[Saved data entries]
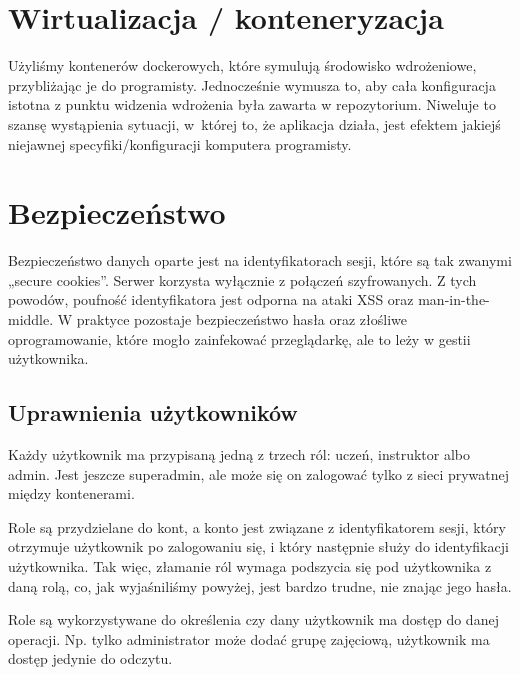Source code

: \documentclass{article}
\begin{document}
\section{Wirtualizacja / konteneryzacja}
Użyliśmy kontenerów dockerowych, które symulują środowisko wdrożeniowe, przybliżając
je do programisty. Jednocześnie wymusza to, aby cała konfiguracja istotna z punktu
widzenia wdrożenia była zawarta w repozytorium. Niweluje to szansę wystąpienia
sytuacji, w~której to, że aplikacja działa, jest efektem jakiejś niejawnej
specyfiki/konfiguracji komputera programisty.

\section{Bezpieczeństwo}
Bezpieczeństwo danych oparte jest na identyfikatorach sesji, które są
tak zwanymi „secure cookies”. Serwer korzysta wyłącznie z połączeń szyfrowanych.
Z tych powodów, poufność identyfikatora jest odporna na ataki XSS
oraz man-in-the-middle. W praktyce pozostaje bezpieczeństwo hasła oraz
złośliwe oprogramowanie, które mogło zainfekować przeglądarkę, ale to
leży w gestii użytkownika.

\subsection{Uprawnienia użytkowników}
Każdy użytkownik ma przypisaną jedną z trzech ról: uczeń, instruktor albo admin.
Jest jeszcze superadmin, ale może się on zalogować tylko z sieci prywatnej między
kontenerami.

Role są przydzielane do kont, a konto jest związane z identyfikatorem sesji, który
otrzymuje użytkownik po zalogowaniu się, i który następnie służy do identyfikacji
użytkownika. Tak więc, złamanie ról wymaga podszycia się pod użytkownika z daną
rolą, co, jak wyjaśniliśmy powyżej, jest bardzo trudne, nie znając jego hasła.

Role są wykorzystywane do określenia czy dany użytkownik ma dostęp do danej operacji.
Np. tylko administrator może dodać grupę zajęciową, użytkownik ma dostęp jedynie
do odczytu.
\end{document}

---

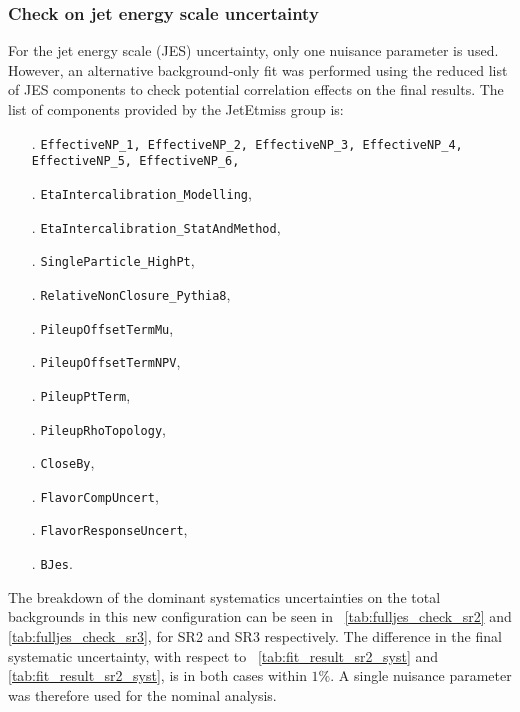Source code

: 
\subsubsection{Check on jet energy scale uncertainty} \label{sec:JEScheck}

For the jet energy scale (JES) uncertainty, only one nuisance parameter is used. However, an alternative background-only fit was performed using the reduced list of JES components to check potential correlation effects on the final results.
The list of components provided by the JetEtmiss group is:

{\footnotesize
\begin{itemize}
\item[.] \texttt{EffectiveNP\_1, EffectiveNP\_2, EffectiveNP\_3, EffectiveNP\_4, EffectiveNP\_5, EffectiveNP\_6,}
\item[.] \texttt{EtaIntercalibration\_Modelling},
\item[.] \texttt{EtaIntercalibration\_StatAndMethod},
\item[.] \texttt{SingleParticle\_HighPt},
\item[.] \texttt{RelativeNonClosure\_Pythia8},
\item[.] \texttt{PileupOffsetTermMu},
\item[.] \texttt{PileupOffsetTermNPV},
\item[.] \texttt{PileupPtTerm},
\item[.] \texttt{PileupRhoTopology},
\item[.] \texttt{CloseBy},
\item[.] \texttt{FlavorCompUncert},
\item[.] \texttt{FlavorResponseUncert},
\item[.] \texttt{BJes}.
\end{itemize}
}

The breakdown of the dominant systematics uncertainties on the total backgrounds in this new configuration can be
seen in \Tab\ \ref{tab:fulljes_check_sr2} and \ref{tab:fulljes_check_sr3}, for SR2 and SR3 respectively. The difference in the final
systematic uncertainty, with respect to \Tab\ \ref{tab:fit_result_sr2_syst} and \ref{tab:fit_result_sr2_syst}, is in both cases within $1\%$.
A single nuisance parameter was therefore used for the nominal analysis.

...

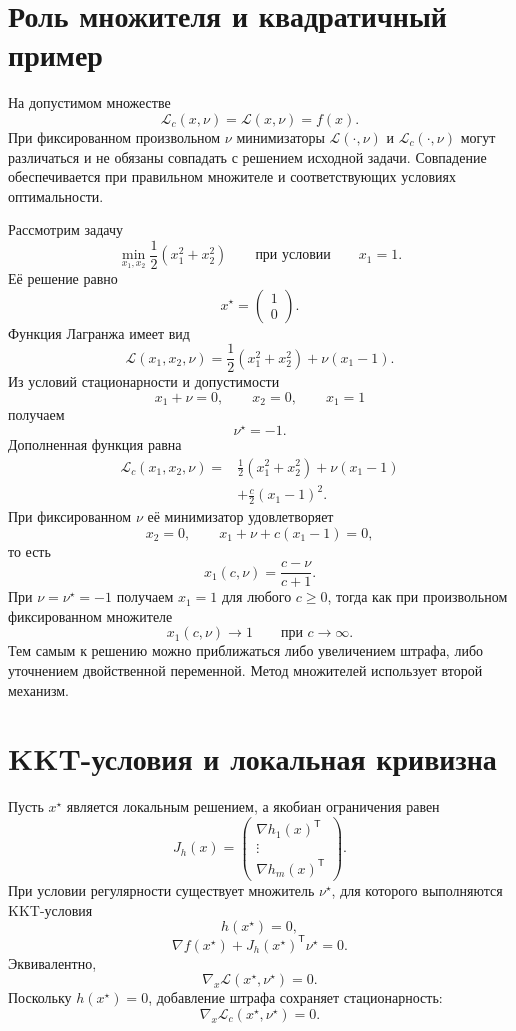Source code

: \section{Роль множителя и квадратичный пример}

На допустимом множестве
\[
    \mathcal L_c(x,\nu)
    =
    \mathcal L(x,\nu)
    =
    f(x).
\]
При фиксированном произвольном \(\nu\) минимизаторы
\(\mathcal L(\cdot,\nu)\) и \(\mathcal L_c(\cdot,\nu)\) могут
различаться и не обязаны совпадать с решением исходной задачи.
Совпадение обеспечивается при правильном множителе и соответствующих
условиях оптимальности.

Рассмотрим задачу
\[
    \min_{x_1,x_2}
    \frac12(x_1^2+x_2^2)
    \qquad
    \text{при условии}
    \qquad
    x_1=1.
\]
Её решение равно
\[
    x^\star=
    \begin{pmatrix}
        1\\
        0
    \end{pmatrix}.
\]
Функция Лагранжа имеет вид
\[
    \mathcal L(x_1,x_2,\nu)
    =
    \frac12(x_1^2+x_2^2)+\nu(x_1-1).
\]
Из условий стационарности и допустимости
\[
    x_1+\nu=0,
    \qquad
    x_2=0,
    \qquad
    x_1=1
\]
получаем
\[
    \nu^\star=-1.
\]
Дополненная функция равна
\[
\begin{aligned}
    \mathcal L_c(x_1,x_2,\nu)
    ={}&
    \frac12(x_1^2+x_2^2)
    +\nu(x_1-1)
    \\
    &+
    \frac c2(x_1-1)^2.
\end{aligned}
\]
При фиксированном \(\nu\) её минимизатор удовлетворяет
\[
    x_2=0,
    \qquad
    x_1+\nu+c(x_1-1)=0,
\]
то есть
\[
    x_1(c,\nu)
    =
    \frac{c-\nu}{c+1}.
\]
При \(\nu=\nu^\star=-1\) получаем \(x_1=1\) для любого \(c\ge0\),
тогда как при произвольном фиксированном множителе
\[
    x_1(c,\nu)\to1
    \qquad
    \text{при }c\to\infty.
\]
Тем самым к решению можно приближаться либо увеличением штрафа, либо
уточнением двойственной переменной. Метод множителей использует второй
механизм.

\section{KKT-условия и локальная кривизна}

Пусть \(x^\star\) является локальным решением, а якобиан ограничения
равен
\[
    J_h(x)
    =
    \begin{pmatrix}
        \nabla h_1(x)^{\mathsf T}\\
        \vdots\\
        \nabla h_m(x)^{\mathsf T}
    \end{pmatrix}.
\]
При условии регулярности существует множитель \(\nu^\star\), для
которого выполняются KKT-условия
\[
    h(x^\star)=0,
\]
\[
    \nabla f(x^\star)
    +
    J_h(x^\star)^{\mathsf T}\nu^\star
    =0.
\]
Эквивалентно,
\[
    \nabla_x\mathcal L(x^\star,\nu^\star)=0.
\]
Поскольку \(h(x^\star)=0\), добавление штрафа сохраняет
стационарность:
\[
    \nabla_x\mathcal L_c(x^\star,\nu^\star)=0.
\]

Problem description>
In the entries above, which lines hold the word "begin"? Copy them out.

Response to this exercise>
\begin{document}
\begin{itemize}
    \begin{pmatrix}
\begin{aligned}
    \begin{pmatrix}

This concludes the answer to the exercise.